UKZN Invests in Health of Children
The optimal growth of children is a critical investment in the development of society as youngsters represent the future of growing communities.
With this in mind, UKZN’s Research Flagship Programme has invested R2.5 million to kick-start the Optimal Child Growth and Development – Building Thriving Communities through Risk Reduction from impacts of Nutrition, Environment and Social Constructs (OrCHID) programme.
The programme intends to implement a series of interventions, including neurocognitive stimulation, dietary interventions and locally developed nutrition strategies, parental support programmes, as well as the development of smartphone applications that will allow communities to understand their environmental exposure and take appropriate action to reduce exposure.
Research conducted within the OrCHID project will explore household factors that influence nutrition and dietary choices and approaches to parenting, particularly the role of the father. Through focus groups, a recipe book based on locally sourced foods will be developed and a clinical trial of Moringa Olifera, which is rich in antioxidants, will be conducted.
Principal Investigator on the OrCHID project and Associate Professor and Head of Occupational and Environmental Health at UKZN, Professor Rajen Naidoo, said their objective was to ‘better understand the factors which affect optimal child development, particularly in the contexts of household/social support; environment and nutrition.’
Naidoo, who is also a medical doctor and specialist in occupational and environmental medicine and epidemiology, believes these factors influence the development of the child through their effects on respiratory health and neurocognitive development.
According to the Principal Investigator at OrCHID and Head of the Department of Biochemistry and Molecular Biology, Professor Anil Chuturgoon, avariety of factors commencing in-utero and continuing into early childhood have a direct influence on the physical and intellectual development of children. ‘These factors include, among others, environmental exposures, maternal and child nutritional status and social constructs within the family and household,’ said Chuturgoon.
Naidoo said the approach was innovative as it saw different disciplines working together towards the common goal of improving the health of children. ‘There are many activities throughout the country that focus on the health of young children, both from a health and social perspective,’ he said. ‘The novelty in our research is that we combine multiple scientific fields, including the social sciences, paediatric neurology and pulmonology, neuropsychology, nutrition, genetics and environmental sciences, to better understand the multiple pathways likely to affect child outcomes,’ said Naidoo.
The multidisciplinary team consists of seven co-PIs spanning five Schools, across three Colleges at the University.

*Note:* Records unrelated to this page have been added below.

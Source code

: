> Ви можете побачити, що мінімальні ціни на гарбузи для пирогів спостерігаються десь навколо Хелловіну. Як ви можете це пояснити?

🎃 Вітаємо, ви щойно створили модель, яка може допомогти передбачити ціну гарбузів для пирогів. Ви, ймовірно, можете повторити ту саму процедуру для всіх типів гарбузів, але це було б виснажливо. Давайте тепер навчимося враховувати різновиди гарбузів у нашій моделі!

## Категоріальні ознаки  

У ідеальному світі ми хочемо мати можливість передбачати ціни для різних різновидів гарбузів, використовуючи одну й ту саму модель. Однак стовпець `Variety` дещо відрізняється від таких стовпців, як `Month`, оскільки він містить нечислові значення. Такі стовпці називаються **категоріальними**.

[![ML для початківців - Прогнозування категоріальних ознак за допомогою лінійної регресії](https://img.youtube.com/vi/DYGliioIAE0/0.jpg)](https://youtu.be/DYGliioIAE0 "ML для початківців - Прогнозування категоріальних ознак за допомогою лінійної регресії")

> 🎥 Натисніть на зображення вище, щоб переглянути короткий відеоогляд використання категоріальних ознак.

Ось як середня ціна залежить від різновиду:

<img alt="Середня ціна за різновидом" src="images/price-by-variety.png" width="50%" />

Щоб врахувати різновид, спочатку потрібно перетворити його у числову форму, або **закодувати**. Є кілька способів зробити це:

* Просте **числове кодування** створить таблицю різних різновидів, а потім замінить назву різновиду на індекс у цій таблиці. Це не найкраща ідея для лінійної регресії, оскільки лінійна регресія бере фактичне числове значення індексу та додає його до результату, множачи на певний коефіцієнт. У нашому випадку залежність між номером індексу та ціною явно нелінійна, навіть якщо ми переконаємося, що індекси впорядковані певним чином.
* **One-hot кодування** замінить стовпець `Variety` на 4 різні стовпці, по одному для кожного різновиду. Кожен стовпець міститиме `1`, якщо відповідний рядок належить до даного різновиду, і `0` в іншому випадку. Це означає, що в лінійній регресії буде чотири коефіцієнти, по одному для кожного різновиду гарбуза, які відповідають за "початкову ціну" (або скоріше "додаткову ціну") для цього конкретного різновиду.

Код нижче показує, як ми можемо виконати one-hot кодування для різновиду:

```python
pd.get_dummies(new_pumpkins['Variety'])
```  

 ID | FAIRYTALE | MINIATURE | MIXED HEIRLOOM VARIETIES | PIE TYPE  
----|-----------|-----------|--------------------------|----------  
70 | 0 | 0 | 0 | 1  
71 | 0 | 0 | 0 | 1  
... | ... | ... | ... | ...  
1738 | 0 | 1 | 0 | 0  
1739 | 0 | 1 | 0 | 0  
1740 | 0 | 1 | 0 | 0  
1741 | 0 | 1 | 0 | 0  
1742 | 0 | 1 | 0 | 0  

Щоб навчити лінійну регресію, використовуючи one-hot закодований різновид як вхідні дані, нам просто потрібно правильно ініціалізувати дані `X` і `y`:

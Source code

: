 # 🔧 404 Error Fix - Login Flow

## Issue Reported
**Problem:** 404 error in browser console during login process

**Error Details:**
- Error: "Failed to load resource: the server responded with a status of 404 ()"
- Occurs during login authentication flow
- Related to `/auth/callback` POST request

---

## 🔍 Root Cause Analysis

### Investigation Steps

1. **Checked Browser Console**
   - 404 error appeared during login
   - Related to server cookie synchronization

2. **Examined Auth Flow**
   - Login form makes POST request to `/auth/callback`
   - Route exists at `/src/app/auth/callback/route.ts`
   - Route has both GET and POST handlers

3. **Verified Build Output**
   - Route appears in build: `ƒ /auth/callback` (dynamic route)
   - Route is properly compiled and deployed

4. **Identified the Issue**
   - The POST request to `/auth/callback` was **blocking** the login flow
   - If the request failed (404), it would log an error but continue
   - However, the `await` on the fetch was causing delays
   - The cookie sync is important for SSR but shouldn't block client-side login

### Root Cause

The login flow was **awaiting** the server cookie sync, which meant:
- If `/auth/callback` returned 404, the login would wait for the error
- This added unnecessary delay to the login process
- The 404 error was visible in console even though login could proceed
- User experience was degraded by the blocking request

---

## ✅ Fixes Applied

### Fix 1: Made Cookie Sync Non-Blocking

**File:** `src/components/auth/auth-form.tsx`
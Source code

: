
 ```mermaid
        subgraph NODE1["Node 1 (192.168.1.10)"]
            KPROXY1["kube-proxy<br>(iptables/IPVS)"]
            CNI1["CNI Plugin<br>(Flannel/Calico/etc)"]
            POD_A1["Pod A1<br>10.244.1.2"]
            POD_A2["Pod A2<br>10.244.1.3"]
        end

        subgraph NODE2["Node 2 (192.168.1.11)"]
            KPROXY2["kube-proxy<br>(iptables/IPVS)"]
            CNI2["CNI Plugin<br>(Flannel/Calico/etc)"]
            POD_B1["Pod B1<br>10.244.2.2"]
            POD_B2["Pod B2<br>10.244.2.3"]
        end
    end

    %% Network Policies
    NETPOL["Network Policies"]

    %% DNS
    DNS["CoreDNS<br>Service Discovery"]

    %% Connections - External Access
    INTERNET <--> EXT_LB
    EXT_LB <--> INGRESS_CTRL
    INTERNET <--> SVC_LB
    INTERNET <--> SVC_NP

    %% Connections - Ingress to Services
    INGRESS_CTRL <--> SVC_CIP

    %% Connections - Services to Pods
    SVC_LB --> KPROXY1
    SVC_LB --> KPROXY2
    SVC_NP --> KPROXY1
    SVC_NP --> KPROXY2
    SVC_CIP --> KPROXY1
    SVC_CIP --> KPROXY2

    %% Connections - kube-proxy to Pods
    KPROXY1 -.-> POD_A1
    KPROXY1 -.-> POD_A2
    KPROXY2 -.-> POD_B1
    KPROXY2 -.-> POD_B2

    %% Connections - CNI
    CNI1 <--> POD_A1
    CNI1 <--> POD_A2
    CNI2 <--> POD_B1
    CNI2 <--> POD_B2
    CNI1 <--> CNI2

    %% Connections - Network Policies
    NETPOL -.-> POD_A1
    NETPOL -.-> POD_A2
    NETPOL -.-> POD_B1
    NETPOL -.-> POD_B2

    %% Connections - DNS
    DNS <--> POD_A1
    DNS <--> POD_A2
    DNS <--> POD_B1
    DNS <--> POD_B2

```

Led by Naidoo, the team includes Dr Saloshni Naidoo (Public Health Medicine), Professor Anil Chuturgoon (Medical Biochemistry), Professor Prakash Jeena (Paediatric Pulmonology), Dr Lawrence Mubaiwa (Paediatric Neurology), Dr Maud Mthembu (Humanities), Professor Jane Kvalsig (Paediatric Psychology), Mr Nkosana Jafta (Occupational and Environmental Health), Ms Christine Lahner (Dietetics) and Dr Lisa Ramsay (Environmental Science).
* This is one of three research flagship projects to receive financial backing from the programme. The Research Flagship Programme is made up of four flagships, Social Cohesion; African Health; Big Data and Informatics; and African Cities of the Future.